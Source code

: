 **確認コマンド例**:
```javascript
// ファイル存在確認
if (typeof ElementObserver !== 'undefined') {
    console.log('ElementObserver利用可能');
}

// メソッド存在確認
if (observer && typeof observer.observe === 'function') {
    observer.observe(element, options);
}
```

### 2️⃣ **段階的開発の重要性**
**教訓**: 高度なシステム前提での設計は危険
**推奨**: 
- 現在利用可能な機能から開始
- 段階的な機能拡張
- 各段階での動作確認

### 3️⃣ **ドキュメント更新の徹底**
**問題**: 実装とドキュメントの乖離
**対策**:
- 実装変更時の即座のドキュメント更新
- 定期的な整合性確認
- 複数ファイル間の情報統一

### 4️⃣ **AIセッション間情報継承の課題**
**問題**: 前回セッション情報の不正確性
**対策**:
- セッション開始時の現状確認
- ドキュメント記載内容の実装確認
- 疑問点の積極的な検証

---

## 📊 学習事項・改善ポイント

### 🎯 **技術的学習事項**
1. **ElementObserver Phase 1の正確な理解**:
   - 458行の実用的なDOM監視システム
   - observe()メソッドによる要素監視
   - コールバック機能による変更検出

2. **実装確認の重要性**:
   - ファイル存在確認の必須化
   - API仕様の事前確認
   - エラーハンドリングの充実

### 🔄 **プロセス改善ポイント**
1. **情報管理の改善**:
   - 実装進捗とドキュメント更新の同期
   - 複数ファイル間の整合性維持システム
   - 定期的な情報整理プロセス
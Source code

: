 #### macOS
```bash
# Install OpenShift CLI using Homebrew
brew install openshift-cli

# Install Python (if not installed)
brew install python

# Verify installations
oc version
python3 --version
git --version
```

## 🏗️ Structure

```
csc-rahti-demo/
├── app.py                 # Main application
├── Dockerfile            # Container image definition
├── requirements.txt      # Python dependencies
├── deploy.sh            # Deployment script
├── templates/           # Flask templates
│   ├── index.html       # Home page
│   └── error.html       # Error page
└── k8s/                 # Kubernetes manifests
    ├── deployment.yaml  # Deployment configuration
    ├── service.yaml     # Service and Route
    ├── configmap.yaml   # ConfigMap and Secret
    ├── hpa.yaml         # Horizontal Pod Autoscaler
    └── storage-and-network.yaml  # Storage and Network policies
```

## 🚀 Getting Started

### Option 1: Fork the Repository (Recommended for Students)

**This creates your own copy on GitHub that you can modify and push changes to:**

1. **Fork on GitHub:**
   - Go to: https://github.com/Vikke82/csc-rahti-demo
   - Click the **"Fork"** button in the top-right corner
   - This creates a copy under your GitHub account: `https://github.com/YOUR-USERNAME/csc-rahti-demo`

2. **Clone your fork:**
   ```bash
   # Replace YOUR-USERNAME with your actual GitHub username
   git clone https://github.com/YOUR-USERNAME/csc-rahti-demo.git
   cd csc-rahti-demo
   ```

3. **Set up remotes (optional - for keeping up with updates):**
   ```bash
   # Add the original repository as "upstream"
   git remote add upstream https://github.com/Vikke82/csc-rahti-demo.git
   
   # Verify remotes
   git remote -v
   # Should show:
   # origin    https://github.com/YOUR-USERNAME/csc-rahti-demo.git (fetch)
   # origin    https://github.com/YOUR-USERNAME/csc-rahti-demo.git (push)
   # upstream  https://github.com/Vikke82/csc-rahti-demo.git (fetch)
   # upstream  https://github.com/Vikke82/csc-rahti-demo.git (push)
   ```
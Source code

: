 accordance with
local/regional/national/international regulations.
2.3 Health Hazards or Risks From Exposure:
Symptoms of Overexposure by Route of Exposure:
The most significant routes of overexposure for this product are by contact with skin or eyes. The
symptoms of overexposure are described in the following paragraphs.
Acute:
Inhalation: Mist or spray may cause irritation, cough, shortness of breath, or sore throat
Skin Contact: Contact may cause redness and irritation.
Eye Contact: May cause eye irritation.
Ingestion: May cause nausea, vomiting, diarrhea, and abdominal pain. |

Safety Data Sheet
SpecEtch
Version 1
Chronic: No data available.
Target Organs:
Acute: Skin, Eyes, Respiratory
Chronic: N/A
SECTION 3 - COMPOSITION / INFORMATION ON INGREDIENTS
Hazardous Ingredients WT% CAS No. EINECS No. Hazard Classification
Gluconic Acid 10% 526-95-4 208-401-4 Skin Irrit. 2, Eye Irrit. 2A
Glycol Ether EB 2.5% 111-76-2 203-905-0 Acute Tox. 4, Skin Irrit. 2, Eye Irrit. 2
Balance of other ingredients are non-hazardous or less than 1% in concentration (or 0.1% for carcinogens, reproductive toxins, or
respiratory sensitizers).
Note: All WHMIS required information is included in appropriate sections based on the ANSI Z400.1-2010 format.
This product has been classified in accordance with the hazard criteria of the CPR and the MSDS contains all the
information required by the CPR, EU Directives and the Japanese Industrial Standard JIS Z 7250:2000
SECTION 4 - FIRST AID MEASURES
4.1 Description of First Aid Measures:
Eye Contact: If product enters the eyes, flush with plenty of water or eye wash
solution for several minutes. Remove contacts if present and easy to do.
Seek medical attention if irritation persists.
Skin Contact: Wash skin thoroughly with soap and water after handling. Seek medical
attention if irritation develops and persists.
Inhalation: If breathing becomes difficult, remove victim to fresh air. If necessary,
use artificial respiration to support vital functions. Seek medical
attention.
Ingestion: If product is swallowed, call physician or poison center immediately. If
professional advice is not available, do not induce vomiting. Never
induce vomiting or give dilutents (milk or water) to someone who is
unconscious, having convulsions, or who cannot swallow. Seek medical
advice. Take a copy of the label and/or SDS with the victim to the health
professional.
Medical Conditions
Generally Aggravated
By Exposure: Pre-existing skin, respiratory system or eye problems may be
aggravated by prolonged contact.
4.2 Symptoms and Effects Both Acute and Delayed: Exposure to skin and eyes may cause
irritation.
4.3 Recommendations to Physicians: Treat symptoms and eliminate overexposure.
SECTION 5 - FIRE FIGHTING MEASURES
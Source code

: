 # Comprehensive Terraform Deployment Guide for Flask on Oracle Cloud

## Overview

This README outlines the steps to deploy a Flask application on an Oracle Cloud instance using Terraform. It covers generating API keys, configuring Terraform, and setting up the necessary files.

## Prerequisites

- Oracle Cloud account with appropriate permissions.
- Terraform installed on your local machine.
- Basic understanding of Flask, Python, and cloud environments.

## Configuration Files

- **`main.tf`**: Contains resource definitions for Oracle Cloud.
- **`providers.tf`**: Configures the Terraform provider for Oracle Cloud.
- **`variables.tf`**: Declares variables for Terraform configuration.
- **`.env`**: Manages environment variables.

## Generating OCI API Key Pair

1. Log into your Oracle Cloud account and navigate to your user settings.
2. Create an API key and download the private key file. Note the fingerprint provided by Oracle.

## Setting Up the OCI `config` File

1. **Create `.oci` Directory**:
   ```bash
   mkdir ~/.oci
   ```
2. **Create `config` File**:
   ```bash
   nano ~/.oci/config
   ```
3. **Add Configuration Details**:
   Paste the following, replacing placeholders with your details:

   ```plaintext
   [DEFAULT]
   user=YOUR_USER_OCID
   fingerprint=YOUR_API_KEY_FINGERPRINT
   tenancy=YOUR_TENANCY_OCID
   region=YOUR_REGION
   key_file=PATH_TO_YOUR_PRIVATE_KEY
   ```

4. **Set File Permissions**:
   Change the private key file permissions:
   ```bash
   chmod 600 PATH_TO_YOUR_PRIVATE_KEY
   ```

• **EXERCISE OBJECTIVE**: Reproduce the data shown above exactly.

• **RESPONSE**:
Source code

: **確認コマンド例**:
```javascript
// ファイル存在確認
if (typeof ElementObserver !== 'undefined') {
    console.log('ElementObserver利用可能');
}

// メソッド存在確認
if (observer && typeof observer.observe === 'function') {
    observer.observe(element, options);
}
```

### 2️⃣ **段階的開発の重要性**
**教訓**: 高度なシステム前提での設計は危険
**推奨**: 
- 現在利用可能な機能から開始
- 段階的な機能拡張
- 各段階での動作確認

### 3️⃣ **ドキュメント更新の徹底**
**問題**: 実装とドキュメントの乖離
**対策**:
- 実装変更時の即座のドキュメント更新
- 定期的な整合性確認
- 複数ファイル間の情報統一

### 4️⃣ **AIセッション間情報継承の課題**
**問題**: 前回セッション情報の不正確性
**対策**:
- セッション開始時の現状確認
- ドキュメント記載内容の実装確認
- 疑問点の積極的な検証

---

## 📊 学習事項・改善ポイント

### 🎯 **技術的学習事項**
1. **ElementObserver Phase 1の正確な理解**:
   - 458行の実用的なDOM監視システム
   - observe()メソッドによる要素監視
   - コールバック機能による変更検出

2. **実装確認の重要性**:
   - ファイル存在確認の必須化
   - API仕様の事前確認
   - エラーハンドリングの充実

### 🔄 **プロセス改善ポイント**
1. **情報管理の改善**:
   - 実装進捗とドキュメント更新の同期
   - 複数ファイル間の整合性維持システム
   - 定期的な情報整理プロセス
Source code

: #### macOS
```bash
# Install OpenShift CLI using Homebrew
brew install openshift-cli

# Install Python (if not installed)
brew install python

# Verify installations
oc version
python3 --version
git --version
```

## 🏗️ Structure

```
csc-rahti-demo/
├── app.py                 # Main application
├── Dockerfile            # Container image definition
├── requirements.txt      # Python dependencies
├── deploy.sh            # Deployment script
├── templates/           # Flask templates
│   ├── index.html       # Home page
│   └── error.html       # Error page
└── k8s/                 # Kubernetes manifests
    ├── deployment.yaml  # Deployment configuration
    ├── service.yaml     # Service and Route
    ├── configmap.yaml   # ConfigMap and Secret
    ├── hpa.yaml         # Horizontal Pod Autoscaler
    └── storage-and-network.yaml  # Storage and Network policies
```

## 🚀 Getting Started

### Option 1: Fork the Repository (Recommended for Students)

**This creates your own copy on GitHub that you can modify and push changes to:**

1. **Fork on GitHub:**
   - Go to: https://github.com/Vikke82/csc-rahti-demo
   - Click the **"Fork"** button in the top-right corner
   - This creates a copy under your GitHub account: `https://github.com/YOUR-USERNAME/csc-rahti-demo`

2. **Clone your fork:**
   ```bash
   # Replace YOUR-USERNAME with your actual GitHub username
   git clone https://github.com/YOUR-USERNAME/csc-rahti-demo.git
   cd csc-rahti-demo
   ```

3. **Set up remotes (optional - for keeping up with updates):**
   ```bash
   # Add the original repository as "upstream"
   git remote add upstream https://github.com/Vikke82/csc-rahti-demo.git
   
   # Verify remotes
   git remote -v
   # Should show:
   # origin    https://github.com/YOUR-USERNAME/csc-rahti-demo.git (fetch)
   # origin    https://github.com/YOUR-USERNAME/csc-rahti-demo.git (push)
   # upstream  https://github.com/Vikke82/csc-rahti-demo.git (fetch)
   # upstream  https://github.com/Vikke82/csc-rahti-demo.git (push)
   ```
Source code

: accordance with
local/regional/national/international regulations.
2.3 Health Hazards or Risks From Exposure:
Symptoms of Overexposure by Route of Exposure:
The most significant routes of overexposure for this product are by contact with skin or eyes. The
symptoms of overexposure are described in the following paragraphs.
Acute:
Inhalation: Mist or spray may cause irritation, cough, shortness of breath, or sore throat
Skin Contact: Contact may cause redness and irritation.
Eye Contact: May cause eye irritation.
Ingestion: May cause nausea, vomiting, diarrhea, and abdominal pain. |

Safety Data Sheet
SpecEtch
Version 1
Chronic: No data available.
Target Organs:
Acute: Skin, Eyes, Respiratory
Chronic: N/A
SECTION 3 - COMPOSITION / INFORMATION ON INGREDIENTS
Hazardous Ingredients WT% CAS No. EINECS No. Hazard Classification
Gluconic Acid 10% 526-95-4 208-401-4 Skin Irrit. 2, Eye Irrit. 2A
Glycol Ether EB 2.5% 111-76-2 203-905-0 Acute Tox. 4, Skin Irrit. 2, Eye Irrit. 2
Balance of other ingredients are non-hazardous or less than 1% in concentration (or 0.1% for carcinogens, reproductive toxins, or
respiratory sensitizers).
Note: All WHMIS required information is included in appropriate sections based on the ANSI Z400.1-2010 format.
This product has been classified in accordance with the hazard criteria of the CPR and the MSDS contains all the
information required by the CPR, EU Directives and the Japanese Industrial Standard JIS Z 7250:2000
SECTION 4 - FIRST AID MEASURES
4.1 Description of First Aid Measures:
Eye Contact: If product enters the eyes, flush with plenty of water or eye wash
solution for several minutes. Remove contacts if present and easy to do.
Seek medical attention if irritation persists.
Skin Contact: Wash skin thoroughly with soap and water after handling. Seek medical
attention if irritation develops and persists.
Inhalation: If breathing becomes difficult, remove victim to fresh air. If necessary,
use artificial respiration to support vital functions. Seek medical
attention.
Ingestion: If product is swallowed, call physician or poison center immediately. If
professional advice is not available, do not induce vomiting. Never
induce vomiting or give dilutents (milk or water) to someone who is
unconscious, having convulsions, or who cannot swallow. Seek medical
advice. Take a copy of the label and/or SDS with the victim to the health
professional.
Medical Conditions
Generally Aggravated
By Exposure: Pre-existing skin, respiratory system or eye problems may be
aggravated by prolonged contact.
4.2 Symptoms and Effects Both Acute and Delayed: Exposure to skin and eyes may cause
irritation.
4.3 Recommendations to Physicians: Treat symptoms and eliminate overexposure.
SECTION 5 - FIRE FIGHTING MEASURES
Source code

: # Comprehensive Terraform Deployment Guide for Flask on Oracle Cloud

## Overview

This README outlines the steps to deploy a Flask application on an Oracle Cloud instance using Terraform. It covers generating API keys, configuring Terraform, and setting up the necessary files.

## Prerequisites

- Oracle Cloud account with appropriate permissions.
- Terraform installed on your local machine.
- Basic understanding of Flask, Python, and cloud environments.

## Configuration Files

- **`main.tf`**: Contains resource definitions for Oracle Cloud.
- **`providers.tf`**: Configures the Terraform provider for Oracle Cloud.
- **`variables.tf`**: Declares variables for Terraform configuration.
- **`.env`**: Manages environment variables.

## Generating OCI API Key Pair

1. Log into your Oracle Cloud account and navigate to your user settings.
2. Create an API key and download the private key file. Note the fingerprint provided by Oracle.

## Setting Up the OCI `config` File

1. **Create `.oci` Directory**:
   ```bash
   mkdir ~/.oci
   ```
2. **Create `config` File**:
   ```bash
   nano ~/.oci/config
   ```
3. **Add Configuration Details**:
   Paste the following, replacing placeholders with your details:

   ```plaintext
   [DEFAULT]
   user=YOUR_USER_OCID
   fingerprint=YOUR_API_KEY_FINGERPRINT
   tenancy=YOUR_TENANCY_OCID
   region=YOUR_REGION
   key_file=PATH_TO_YOUR_PRIVATE_KEY
   ```

4. **Set File Permissions**:
   Change the private key file permissions:
   ```bash
   chmod 600 PATH_TO_YOUR_PRIVATE_KEY
   ```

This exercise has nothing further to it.